[[ Provided information open ]]
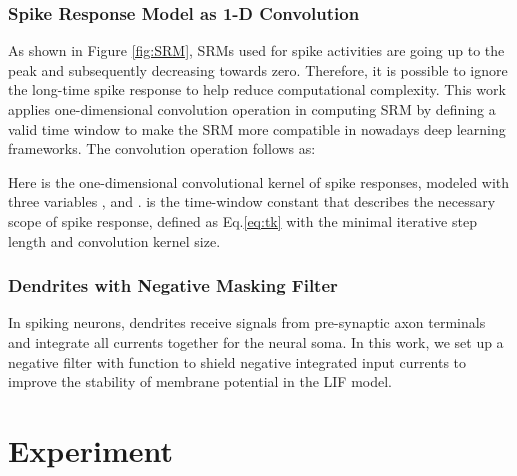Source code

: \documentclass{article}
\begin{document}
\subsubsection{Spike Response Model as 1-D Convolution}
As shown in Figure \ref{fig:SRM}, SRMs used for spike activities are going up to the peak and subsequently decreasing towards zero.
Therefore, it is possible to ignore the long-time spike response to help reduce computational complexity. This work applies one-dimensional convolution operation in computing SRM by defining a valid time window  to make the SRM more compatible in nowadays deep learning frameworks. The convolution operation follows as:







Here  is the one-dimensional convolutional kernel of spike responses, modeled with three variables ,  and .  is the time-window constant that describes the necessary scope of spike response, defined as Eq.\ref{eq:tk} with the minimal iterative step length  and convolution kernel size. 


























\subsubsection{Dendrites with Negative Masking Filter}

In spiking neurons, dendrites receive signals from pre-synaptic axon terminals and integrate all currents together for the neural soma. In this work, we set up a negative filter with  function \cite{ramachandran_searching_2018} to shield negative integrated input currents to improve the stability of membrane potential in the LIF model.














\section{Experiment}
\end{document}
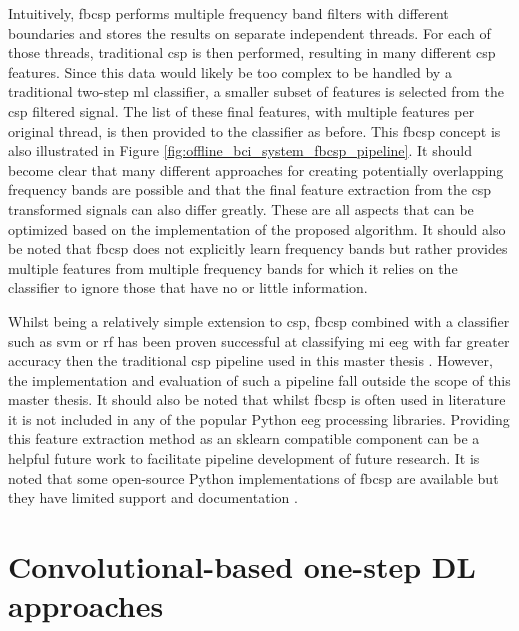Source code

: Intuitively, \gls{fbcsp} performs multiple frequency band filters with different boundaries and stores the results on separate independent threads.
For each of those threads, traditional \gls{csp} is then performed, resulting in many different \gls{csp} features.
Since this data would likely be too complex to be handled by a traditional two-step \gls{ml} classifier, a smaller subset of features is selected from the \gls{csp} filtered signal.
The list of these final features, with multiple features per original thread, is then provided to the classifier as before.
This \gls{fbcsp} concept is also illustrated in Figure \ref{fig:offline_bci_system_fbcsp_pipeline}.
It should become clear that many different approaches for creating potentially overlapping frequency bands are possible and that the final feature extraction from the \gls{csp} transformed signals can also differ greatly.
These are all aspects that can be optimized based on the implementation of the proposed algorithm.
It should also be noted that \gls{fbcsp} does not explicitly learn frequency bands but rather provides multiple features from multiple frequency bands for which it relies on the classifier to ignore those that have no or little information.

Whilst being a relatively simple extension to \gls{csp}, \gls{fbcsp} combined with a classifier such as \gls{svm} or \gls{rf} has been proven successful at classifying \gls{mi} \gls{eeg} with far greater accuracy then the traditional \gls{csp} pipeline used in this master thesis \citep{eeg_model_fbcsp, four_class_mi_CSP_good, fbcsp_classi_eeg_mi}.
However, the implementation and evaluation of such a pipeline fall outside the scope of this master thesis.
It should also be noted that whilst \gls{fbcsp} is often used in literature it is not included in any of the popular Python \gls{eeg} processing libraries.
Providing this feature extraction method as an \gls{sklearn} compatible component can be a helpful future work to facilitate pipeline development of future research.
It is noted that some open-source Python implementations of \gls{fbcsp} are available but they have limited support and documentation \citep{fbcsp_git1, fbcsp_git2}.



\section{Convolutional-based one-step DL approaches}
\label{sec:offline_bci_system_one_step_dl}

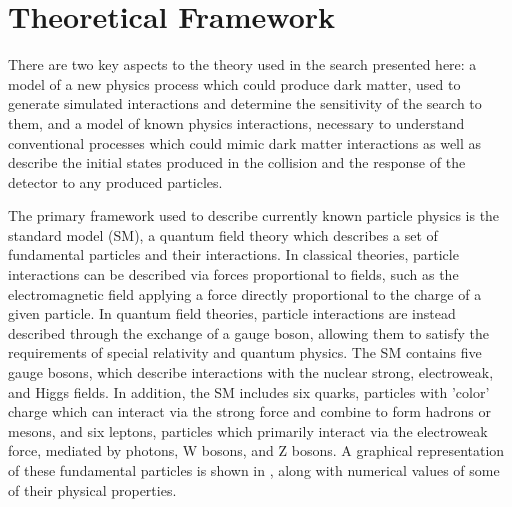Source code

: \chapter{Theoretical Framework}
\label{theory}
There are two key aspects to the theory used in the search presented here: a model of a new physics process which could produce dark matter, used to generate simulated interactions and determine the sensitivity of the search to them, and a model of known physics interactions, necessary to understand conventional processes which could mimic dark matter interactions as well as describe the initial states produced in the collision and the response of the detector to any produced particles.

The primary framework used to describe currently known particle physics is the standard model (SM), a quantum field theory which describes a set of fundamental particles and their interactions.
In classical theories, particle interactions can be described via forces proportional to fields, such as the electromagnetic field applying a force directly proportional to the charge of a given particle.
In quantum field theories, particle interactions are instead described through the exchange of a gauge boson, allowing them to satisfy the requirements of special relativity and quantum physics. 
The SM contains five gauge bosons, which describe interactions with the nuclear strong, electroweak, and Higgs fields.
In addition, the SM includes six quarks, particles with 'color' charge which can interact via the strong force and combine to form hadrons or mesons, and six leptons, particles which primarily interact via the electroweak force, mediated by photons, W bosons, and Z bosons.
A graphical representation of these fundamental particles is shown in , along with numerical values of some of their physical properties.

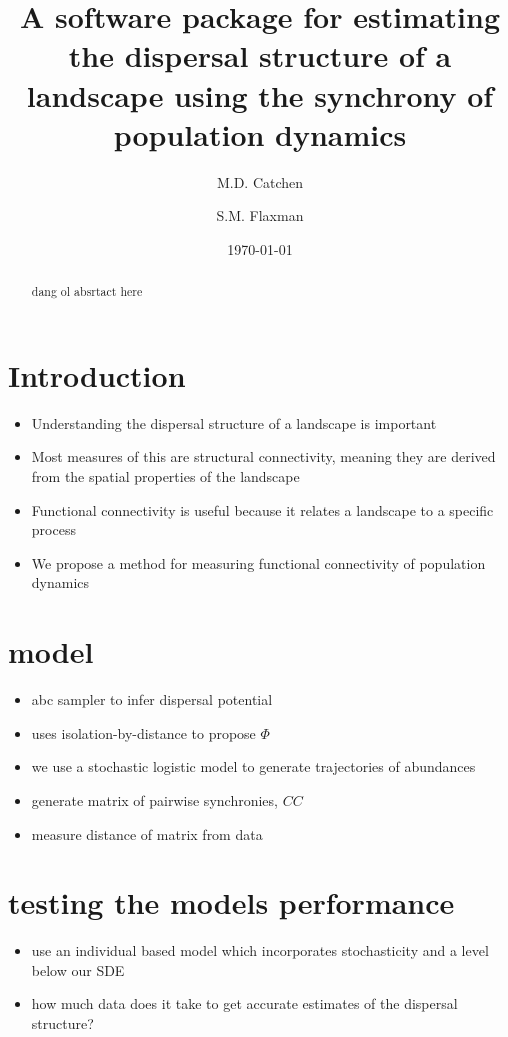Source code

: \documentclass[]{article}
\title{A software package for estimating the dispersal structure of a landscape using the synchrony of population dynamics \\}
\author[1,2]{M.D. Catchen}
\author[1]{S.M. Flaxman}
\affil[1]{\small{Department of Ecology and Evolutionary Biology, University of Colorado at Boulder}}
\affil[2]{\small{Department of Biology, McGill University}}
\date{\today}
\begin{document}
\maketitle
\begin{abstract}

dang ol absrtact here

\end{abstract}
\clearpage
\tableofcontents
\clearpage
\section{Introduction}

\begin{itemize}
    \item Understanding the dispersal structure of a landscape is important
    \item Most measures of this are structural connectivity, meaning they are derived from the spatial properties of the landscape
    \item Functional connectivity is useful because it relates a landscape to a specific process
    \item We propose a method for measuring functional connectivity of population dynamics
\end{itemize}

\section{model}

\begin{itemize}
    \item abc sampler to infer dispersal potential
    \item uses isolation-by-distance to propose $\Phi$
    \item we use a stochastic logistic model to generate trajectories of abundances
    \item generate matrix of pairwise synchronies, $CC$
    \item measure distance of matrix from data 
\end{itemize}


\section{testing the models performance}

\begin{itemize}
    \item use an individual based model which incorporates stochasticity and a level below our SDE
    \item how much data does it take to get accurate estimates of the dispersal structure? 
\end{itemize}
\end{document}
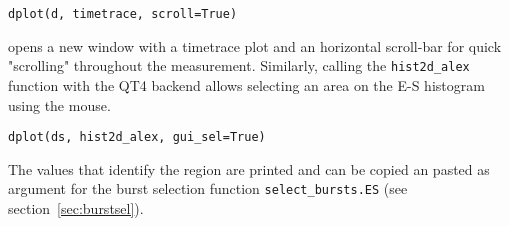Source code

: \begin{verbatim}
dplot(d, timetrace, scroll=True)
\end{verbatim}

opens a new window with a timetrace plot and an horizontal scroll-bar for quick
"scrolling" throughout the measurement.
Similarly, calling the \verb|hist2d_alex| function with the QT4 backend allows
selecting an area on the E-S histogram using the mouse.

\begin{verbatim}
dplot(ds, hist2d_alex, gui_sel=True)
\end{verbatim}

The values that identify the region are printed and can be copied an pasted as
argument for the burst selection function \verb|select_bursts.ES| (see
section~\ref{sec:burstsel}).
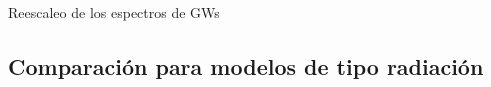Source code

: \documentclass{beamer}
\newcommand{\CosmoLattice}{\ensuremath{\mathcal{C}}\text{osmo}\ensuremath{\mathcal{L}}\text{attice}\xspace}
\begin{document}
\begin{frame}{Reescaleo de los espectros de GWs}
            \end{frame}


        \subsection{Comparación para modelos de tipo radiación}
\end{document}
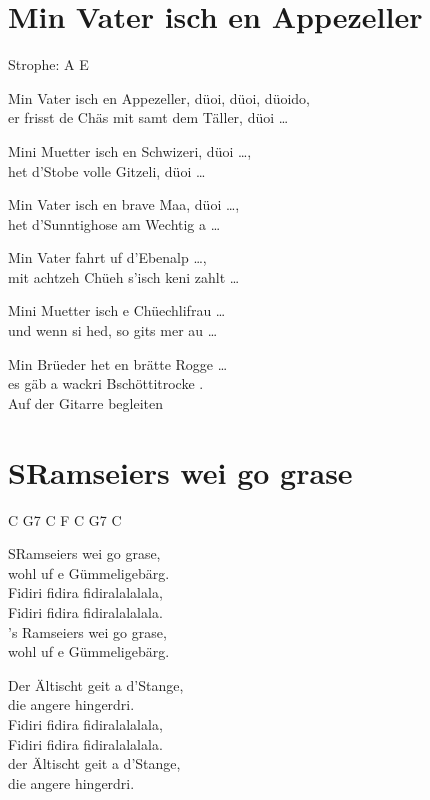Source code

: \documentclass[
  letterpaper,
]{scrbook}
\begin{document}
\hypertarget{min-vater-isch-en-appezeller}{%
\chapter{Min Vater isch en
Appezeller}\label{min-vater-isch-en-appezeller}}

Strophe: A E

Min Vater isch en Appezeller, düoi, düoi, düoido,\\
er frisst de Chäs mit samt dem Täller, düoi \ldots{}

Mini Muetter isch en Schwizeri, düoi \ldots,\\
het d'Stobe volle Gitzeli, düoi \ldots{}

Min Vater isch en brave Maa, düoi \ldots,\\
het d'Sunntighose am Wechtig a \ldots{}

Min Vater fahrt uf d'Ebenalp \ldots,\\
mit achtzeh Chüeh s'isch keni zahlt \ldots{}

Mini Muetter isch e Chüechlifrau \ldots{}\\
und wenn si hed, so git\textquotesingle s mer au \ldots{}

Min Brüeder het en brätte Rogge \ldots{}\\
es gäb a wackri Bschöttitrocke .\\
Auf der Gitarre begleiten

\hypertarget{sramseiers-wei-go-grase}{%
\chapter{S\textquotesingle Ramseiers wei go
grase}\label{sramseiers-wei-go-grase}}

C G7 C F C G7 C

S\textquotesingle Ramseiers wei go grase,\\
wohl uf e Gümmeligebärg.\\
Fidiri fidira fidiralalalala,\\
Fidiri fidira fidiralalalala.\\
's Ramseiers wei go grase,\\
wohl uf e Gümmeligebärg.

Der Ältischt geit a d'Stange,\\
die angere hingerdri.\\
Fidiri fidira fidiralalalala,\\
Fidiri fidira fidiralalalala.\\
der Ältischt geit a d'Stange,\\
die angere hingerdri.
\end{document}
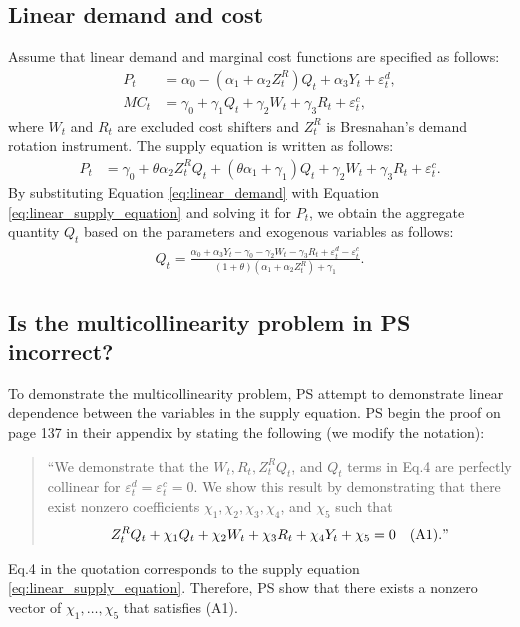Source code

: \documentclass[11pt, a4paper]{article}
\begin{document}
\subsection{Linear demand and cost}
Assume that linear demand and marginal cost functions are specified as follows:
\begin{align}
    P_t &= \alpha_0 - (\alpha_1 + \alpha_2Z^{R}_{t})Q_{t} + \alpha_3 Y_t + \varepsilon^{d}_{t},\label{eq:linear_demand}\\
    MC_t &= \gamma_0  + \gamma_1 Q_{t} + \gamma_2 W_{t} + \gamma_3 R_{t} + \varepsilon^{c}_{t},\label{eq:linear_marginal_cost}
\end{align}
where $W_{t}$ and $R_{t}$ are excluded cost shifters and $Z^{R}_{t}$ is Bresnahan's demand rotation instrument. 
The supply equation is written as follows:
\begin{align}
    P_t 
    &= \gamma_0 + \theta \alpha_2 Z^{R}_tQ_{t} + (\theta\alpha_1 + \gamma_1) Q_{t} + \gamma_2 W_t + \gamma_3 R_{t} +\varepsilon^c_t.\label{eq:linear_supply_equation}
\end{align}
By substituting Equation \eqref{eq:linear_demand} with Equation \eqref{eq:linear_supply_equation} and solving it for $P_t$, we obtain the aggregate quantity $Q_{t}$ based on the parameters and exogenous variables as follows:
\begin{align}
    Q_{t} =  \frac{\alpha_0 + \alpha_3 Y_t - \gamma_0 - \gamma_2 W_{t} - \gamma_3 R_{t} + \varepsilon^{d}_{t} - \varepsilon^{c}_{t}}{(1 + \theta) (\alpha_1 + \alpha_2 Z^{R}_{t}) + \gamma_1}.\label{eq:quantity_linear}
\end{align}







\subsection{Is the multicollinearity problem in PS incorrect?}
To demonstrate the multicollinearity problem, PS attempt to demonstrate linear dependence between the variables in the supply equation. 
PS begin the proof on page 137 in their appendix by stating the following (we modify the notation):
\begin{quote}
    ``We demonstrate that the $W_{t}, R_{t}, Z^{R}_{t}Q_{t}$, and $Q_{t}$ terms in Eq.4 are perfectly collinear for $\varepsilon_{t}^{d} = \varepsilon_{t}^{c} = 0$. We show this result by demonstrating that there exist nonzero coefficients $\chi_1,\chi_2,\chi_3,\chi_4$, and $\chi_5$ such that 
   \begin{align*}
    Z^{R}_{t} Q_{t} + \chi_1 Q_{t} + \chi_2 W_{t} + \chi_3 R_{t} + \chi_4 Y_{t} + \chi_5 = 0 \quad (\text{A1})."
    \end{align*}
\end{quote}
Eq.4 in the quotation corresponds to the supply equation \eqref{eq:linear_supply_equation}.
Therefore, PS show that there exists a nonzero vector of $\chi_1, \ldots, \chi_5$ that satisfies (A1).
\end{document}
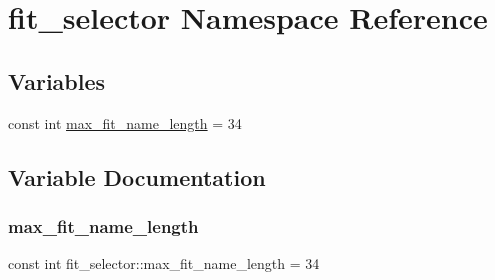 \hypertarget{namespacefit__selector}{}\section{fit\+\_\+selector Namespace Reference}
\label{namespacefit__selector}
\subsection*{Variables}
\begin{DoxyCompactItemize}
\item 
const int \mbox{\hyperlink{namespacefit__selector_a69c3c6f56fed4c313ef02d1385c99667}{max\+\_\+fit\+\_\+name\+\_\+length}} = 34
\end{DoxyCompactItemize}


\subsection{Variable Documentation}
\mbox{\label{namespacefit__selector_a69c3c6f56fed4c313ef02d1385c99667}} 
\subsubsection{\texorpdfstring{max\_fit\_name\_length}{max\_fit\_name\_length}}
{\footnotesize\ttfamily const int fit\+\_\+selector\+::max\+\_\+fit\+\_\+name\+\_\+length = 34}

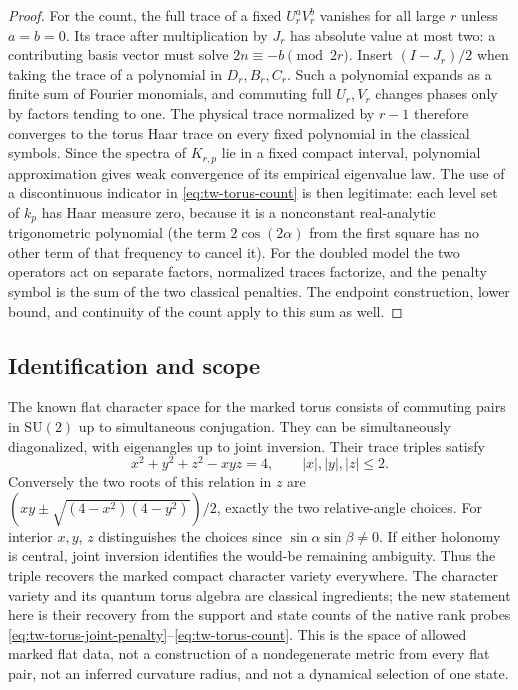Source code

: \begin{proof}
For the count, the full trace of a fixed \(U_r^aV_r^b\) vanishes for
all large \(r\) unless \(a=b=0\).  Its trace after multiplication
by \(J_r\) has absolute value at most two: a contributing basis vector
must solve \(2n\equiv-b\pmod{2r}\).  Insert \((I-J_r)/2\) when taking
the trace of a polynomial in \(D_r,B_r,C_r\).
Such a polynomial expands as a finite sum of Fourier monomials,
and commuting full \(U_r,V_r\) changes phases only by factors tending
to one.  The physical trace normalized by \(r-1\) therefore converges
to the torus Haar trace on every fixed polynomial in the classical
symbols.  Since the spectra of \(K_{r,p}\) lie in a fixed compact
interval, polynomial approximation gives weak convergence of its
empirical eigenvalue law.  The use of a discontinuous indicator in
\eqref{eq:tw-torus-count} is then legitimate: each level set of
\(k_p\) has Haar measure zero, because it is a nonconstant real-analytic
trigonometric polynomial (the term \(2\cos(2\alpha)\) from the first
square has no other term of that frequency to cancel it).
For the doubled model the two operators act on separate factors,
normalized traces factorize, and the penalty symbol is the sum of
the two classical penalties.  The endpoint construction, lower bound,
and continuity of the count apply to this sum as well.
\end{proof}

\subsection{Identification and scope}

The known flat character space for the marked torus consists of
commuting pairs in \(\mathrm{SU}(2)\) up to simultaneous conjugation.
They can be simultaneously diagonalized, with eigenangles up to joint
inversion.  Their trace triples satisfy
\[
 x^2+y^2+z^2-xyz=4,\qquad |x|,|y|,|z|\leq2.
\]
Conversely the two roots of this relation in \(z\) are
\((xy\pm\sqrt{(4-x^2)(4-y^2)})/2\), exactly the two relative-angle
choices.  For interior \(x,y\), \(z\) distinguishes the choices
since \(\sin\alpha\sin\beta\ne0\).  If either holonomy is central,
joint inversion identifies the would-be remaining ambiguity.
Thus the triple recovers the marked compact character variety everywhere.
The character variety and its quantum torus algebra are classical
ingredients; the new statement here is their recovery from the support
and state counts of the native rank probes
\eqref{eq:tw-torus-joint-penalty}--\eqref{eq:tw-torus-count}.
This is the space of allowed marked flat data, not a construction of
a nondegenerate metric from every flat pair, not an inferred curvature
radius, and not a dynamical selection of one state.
[[ Provided information closed ]]
▶ The task: From the listing, tally every line with the word "documentclass" in it and give only the tally.

▶ Written answer: 5